=== Section Start ===

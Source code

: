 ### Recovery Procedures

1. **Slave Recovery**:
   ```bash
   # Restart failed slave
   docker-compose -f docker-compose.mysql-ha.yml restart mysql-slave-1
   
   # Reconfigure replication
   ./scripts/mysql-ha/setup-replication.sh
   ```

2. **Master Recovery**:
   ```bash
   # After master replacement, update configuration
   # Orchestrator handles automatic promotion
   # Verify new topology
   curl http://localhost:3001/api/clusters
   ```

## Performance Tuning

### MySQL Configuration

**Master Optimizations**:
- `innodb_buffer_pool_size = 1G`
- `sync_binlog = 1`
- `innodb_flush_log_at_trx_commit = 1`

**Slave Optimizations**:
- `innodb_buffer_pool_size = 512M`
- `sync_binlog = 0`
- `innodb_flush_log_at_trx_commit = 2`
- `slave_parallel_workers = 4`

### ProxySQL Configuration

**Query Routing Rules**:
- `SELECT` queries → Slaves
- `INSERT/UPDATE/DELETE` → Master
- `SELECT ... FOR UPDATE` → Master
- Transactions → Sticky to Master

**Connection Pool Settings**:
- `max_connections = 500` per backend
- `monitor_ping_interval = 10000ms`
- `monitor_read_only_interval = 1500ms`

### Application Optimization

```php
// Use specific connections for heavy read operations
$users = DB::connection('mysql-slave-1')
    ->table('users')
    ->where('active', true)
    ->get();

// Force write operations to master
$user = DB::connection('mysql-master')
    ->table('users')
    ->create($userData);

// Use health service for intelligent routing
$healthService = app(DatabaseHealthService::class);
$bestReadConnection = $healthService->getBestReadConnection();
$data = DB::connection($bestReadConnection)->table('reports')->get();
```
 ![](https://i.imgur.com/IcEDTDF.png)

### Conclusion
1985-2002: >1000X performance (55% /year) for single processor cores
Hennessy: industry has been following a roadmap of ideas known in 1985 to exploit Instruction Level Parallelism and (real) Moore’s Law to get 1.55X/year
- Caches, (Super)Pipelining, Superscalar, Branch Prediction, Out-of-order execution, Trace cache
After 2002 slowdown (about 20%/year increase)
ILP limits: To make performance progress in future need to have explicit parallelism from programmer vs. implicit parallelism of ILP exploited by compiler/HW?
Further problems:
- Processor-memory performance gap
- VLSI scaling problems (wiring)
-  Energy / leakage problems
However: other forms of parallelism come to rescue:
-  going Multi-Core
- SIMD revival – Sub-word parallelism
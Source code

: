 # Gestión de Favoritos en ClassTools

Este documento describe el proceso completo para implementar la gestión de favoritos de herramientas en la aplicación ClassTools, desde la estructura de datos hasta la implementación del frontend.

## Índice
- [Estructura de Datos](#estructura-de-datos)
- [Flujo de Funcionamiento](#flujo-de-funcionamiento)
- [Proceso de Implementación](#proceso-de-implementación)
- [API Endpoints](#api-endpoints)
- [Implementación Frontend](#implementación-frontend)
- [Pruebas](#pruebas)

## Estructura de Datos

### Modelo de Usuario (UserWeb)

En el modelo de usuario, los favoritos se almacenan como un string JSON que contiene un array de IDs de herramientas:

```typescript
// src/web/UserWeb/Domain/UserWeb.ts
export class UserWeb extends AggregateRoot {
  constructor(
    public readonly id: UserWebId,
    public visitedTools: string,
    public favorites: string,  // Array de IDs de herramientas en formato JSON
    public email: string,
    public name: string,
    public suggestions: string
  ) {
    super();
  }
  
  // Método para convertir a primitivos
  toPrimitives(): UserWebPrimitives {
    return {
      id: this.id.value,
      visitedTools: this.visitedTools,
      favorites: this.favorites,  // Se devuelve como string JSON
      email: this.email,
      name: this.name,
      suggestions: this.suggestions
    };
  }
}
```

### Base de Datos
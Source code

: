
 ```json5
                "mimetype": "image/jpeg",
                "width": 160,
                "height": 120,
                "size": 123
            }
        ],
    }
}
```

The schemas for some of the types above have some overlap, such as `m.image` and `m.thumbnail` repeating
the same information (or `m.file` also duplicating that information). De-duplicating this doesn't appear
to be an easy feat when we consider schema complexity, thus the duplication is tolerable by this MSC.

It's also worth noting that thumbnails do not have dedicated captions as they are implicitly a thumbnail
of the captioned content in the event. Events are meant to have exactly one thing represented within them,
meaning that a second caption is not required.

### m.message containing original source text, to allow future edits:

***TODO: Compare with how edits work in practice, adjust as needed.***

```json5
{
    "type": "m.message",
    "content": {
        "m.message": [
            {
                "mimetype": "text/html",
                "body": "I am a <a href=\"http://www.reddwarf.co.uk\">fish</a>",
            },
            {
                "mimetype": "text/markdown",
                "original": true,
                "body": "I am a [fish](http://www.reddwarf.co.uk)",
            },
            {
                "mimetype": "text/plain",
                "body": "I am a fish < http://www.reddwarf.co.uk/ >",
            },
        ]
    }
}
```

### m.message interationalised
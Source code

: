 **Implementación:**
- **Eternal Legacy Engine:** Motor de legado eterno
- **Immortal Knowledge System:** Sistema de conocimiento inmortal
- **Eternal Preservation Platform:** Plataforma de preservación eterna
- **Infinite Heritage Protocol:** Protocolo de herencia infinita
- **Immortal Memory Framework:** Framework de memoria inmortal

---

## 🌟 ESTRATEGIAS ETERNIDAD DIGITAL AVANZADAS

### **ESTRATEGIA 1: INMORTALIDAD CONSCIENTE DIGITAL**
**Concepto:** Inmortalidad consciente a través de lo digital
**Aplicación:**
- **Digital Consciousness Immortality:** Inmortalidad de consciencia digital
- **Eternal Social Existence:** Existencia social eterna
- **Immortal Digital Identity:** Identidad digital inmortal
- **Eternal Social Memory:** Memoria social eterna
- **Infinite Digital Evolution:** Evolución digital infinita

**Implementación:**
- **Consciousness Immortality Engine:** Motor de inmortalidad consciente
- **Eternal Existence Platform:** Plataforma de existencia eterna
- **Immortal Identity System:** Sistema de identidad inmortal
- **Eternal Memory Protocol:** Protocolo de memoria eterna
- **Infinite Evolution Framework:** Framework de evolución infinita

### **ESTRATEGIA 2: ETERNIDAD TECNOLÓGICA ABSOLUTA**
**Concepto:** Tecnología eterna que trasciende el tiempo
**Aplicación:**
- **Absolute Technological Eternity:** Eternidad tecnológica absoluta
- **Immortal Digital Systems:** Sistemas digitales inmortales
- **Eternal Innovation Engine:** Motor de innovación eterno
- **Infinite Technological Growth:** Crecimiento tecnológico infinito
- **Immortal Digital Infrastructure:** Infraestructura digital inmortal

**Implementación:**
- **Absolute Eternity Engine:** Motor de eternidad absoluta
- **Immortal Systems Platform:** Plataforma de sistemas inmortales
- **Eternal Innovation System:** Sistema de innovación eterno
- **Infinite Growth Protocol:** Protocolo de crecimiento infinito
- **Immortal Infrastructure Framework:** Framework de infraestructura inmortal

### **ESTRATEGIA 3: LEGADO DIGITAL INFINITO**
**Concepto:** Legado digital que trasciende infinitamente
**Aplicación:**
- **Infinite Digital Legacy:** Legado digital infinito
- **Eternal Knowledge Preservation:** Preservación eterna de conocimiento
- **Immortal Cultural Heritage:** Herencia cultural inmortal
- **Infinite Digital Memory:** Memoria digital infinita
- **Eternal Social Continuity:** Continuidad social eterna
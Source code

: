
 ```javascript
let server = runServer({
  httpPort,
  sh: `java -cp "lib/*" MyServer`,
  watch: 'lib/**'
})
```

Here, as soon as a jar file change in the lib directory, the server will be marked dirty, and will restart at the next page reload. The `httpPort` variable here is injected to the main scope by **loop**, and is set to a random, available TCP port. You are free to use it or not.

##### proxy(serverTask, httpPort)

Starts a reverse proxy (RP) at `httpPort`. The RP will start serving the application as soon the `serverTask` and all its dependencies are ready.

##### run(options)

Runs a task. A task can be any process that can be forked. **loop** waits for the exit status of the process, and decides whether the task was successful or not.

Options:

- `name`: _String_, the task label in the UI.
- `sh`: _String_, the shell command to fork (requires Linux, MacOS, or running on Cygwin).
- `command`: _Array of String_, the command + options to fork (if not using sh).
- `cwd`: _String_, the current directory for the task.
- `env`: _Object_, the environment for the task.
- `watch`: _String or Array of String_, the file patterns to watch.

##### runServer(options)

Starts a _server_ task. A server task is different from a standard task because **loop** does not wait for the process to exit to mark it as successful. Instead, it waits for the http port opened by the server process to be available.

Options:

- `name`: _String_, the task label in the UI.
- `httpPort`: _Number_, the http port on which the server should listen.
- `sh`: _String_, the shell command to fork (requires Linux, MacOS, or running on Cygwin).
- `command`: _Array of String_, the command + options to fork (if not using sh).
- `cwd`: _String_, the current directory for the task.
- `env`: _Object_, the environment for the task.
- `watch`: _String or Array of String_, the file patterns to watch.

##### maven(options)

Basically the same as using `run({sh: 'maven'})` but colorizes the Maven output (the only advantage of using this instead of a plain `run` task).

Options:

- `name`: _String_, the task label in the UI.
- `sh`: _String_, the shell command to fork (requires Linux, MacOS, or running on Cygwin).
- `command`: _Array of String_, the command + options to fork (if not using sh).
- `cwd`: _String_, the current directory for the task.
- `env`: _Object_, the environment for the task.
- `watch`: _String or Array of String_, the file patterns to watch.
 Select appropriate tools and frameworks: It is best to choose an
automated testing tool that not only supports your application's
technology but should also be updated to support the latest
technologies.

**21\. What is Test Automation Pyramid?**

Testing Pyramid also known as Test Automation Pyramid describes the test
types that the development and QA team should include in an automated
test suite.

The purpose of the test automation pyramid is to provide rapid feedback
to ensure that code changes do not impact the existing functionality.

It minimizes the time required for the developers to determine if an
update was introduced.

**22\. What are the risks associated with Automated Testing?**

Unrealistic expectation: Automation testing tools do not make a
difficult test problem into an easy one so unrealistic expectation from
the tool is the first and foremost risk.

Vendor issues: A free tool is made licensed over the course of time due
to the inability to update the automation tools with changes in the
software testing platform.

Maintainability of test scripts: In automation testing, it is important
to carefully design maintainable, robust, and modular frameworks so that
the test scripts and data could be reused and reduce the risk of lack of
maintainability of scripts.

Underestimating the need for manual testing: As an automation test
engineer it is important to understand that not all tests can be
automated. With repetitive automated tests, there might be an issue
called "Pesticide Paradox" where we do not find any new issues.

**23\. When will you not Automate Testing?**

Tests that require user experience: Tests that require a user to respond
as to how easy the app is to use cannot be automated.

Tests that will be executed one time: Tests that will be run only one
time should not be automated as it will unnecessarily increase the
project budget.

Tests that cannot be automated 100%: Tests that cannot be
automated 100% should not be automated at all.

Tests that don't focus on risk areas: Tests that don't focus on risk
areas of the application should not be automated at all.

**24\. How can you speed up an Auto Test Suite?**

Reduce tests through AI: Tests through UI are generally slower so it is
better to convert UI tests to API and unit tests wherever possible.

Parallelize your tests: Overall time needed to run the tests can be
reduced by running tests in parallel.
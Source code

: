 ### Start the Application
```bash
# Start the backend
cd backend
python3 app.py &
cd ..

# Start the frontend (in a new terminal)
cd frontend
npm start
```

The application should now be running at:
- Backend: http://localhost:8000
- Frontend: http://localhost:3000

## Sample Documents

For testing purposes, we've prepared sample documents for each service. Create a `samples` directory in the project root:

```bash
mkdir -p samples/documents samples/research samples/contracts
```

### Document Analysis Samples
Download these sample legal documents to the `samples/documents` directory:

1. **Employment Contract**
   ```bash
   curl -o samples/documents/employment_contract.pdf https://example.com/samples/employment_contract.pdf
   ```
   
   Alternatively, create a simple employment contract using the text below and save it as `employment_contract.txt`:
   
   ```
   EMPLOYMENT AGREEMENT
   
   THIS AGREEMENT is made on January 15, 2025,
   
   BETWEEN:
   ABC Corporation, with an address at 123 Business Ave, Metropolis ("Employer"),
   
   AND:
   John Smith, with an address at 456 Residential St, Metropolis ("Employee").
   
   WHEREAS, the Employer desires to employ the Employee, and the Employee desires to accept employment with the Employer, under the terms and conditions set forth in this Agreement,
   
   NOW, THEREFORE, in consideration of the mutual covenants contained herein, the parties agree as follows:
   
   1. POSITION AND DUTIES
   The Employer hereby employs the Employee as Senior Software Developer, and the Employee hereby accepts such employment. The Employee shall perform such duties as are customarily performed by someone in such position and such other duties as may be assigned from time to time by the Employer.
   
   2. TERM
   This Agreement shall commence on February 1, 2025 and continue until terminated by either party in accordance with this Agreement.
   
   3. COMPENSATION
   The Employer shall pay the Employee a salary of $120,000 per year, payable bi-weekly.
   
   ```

=== Section End ===

Nothing beyond the line that contains "- Caches, (Super)Pipelining, Superscalar, Branch" belongs in the answer; reproduce the entries exactly from their first line through it.

◆ **REPLY**
Source code

: ### Recovery Procedures

1. **Slave Recovery**:
   ```bash
   # Restart failed slave
   docker-compose -f docker-compose.mysql-ha.yml restart mysql-slave-1
   
   # Reconfigure replication
   ./scripts/mysql-ha/setup-replication.sh
   ```

2. **Master Recovery**:
   ```bash
   # After master replacement, update configuration
   # Orchestrator handles automatic promotion
   # Verify new topology
   curl http://localhost:3001/api/clusters
   ```

## Performance Tuning

### MySQL Configuration

**Master Optimizations**:
- `innodb_buffer_pool_size = 1G`
- `sync_binlog = 1`
- `innodb_flush_log_at_trx_commit = 1`

**Slave Optimizations**:
- `innodb_buffer_pool_size = 512M`
- `sync_binlog = 0`
- `innodb_flush_log_at_trx_commit = 2`
- `slave_parallel_workers = 4`

### ProxySQL Configuration

**Query Routing Rules**:
- `SELECT` queries → Slaves
- `INSERT/UPDATE/DELETE` → Master
- `SELECT ... FOR UPDATE` → Master
- Transactions → Sticky to Master

**Connection Pool Settings**:
- `max_connections = 500` per backend
- `monitor_ping_interval = 10000ms`
- `monitor_read_only_interval = 1500ms`

### Application Optimization

```php
// Use specific connections for heavy read operations
$users = DB::connection('mysql-slave-1')
    ->table('users')
    ->where('active', true)
    ->get();

// Force write operations to master
$user = DB::connection('mysql-master')
    ->table('users')
    ->create($userData);

// Use health service for intelligent routing
$healthService = app(DatabaseHealthService::class);
$bestReadConnection = $healthService->getBestReadConnection();
$data = DB::connection($bestReadConnection)->table('reports')->get();
```
 ![](https://i.imgur.com/IcEDTDF.png)

### Conclusion
1985-2002: >1000X performance (55% /year) for single processor cores
Hennessy: industry has been following a roadmap of ideas known in 1985 to exploit Instruction Level Parallelism and (real) Moore’s Law to get 1.55X/year
- Caches, (Super)Pipelining, Superscalar, Branch Prediction, Out-of-order execution, Trace cache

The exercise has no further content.